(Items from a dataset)
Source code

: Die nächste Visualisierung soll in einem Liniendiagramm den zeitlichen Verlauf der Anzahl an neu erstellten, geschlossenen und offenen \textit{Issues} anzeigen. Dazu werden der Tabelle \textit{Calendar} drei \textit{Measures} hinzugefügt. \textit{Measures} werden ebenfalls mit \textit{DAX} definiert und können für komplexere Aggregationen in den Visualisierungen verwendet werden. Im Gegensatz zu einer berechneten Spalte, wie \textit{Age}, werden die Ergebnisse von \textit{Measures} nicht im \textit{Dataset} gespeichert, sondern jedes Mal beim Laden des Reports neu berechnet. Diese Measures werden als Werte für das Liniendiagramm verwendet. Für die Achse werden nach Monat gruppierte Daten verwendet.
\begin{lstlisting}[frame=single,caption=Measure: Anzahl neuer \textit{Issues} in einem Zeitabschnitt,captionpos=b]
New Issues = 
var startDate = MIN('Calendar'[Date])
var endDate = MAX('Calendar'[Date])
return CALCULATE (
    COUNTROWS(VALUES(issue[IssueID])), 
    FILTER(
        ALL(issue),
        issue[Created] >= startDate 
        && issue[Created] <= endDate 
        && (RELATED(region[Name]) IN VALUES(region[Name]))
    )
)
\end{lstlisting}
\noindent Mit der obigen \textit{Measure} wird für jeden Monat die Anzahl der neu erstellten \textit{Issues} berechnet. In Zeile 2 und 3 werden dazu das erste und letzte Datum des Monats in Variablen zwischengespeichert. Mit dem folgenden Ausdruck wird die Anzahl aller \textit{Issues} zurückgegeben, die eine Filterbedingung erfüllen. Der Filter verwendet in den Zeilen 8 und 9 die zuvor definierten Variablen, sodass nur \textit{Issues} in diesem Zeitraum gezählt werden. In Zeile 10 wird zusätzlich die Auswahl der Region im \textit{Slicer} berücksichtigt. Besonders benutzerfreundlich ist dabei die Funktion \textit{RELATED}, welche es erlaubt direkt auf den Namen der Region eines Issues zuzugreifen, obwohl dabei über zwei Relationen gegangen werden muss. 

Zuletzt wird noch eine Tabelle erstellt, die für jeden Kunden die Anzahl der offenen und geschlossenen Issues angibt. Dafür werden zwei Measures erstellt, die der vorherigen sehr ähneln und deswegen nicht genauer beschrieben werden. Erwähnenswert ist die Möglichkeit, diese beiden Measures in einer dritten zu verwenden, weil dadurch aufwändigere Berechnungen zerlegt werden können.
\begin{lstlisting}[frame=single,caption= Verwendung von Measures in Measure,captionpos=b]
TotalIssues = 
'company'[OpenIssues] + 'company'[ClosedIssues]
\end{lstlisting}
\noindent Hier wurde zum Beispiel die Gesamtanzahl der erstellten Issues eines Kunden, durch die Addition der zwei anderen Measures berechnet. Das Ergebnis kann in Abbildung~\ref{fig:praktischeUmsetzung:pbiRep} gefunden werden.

*What you have to do:*
Copy every line in the entries above that has the string "VALUES" in it.

*Solution below:*
    COUNTROWS(VALUES(issue[IssueID])), 
        && (RELATED(region[Name]) IN VALUES(region[Name]))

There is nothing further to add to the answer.